A generous fellowship from the John Simon Guggenheim Memorial Foundation helped me to write this novel.
I owe special thanks to the General Society of Mechanics and Tradesmen’s Library on West Forty-fourth Street in Manhattan—already long established in 1928, and still going strong. Among many dozens of books treating 1920s New York, I am particularly grateful to: Will Irwin, Highlights of Manhattan (1927); Joe Laurie, Jr., Vaudeville: From the Honky-Tonks to the Palace (1953); Caroline Seebohm, The Man Who Was Vogue: The Life and Times of Condé Nast (1982); and The Encyclopedia of New York City, ed. Kenneth T. Jackson (1995). As always, I hasten to note that I am writing fiction, not history, and that I’ve availed myself of many small liberties, from the architectural to the zoological.
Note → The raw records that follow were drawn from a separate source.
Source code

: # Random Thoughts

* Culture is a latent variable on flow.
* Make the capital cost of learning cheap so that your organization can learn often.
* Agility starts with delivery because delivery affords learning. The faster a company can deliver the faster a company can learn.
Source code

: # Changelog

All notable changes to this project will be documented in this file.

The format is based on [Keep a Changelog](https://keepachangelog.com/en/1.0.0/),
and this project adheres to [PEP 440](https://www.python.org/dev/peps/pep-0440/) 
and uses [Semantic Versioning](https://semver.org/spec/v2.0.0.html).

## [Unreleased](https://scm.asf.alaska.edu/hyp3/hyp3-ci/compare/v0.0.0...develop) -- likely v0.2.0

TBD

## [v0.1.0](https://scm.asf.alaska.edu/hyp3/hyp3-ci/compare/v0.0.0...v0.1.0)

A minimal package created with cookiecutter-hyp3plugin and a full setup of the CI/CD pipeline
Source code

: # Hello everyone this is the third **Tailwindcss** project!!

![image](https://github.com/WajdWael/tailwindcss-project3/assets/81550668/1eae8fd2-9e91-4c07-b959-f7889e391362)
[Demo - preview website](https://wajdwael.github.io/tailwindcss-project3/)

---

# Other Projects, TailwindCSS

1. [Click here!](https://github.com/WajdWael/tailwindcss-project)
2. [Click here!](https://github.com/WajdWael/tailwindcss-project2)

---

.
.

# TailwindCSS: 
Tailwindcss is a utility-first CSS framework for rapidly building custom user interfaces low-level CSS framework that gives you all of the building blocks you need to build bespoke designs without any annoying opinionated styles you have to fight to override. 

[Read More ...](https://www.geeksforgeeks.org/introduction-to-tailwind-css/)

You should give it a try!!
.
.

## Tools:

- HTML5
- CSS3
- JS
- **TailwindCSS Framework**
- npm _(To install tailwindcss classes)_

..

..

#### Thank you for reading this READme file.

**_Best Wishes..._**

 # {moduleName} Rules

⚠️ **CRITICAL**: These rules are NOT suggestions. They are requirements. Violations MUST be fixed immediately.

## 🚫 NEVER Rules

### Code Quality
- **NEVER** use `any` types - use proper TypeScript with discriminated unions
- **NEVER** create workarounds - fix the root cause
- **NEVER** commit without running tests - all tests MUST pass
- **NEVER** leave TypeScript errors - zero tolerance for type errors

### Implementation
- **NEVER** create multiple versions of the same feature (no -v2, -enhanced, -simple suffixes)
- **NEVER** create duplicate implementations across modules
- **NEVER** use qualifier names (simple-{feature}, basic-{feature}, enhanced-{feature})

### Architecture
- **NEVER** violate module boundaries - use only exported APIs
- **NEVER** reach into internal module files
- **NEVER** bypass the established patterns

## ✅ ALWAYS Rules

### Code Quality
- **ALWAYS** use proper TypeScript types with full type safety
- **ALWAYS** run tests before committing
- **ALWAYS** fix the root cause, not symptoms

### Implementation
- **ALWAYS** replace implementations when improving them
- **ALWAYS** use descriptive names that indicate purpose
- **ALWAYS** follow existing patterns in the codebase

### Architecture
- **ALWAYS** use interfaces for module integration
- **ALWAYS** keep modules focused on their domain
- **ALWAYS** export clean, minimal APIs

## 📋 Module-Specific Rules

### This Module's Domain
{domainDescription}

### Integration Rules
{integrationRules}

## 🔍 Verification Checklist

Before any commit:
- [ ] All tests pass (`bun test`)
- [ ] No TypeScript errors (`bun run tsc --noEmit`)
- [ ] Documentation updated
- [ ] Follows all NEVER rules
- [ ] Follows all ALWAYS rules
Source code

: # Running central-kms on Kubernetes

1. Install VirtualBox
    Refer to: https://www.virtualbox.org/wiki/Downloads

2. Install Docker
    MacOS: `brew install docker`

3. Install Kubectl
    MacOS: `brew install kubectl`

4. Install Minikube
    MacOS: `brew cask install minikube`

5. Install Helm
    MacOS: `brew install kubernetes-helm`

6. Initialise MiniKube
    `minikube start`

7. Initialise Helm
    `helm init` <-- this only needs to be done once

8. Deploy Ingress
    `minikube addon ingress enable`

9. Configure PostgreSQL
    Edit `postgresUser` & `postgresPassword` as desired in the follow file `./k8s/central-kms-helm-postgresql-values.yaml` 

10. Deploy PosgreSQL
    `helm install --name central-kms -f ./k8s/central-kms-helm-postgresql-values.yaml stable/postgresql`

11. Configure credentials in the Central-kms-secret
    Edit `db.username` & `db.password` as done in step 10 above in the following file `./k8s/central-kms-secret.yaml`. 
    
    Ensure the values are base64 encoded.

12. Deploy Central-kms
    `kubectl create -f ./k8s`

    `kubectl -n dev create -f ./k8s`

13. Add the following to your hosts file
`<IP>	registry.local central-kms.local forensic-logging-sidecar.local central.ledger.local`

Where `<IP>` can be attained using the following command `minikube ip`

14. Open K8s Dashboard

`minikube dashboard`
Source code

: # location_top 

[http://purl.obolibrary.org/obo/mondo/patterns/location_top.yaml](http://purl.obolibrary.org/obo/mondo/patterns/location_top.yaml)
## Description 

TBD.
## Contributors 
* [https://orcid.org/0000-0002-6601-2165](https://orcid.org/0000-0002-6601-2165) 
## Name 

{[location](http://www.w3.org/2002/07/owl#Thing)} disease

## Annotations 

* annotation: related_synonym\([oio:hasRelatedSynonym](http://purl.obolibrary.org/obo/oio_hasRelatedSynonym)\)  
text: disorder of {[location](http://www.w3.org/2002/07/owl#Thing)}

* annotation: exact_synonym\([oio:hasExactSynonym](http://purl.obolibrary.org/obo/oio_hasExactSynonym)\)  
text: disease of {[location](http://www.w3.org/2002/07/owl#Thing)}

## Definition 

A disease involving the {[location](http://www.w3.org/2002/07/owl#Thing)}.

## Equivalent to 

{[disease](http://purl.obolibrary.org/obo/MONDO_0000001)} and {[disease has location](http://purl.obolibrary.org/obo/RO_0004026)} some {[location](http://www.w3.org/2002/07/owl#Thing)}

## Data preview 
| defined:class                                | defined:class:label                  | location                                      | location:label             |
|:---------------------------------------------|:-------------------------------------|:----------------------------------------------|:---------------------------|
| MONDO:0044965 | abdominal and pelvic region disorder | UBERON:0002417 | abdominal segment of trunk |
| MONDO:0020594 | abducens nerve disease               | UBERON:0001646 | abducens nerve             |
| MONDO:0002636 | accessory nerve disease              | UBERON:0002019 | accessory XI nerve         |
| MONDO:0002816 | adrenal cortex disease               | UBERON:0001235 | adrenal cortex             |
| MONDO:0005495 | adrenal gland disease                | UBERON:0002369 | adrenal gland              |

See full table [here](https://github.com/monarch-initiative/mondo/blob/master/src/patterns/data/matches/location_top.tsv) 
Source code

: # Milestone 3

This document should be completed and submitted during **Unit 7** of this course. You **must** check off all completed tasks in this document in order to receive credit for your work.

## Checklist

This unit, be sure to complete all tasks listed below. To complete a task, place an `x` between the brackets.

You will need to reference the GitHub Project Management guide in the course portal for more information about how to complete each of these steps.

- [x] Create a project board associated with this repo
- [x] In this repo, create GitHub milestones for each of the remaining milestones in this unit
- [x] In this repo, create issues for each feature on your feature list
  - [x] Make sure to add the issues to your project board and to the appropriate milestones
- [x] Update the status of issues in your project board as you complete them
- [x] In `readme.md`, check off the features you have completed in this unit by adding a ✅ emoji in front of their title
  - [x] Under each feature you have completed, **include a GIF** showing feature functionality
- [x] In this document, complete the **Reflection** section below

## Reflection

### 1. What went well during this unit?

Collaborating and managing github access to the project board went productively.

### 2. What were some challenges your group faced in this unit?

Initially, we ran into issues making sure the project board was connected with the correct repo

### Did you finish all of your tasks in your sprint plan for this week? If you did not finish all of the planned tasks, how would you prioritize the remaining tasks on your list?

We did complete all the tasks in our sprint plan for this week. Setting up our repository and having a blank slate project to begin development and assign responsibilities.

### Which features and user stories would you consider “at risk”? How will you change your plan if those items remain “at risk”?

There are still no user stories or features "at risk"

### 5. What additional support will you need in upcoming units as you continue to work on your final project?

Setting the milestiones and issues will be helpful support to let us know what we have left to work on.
I could not have done without the crazy rhythms of Roger Wolfe Kahn, whose incomparably evocative music has filled my study for the past three years.
Over the past decade it’s been my great good fortune to have Dan Frank as an editor. Andrea Barrett is a near-daily source of advice and inspiration in my life. Frances Kiernan, Richard Bausch, André Bernard, Michael Collier, and Sloan Harris are other indispensable presences.
But, above all, thanks to Bill Bodenschatz.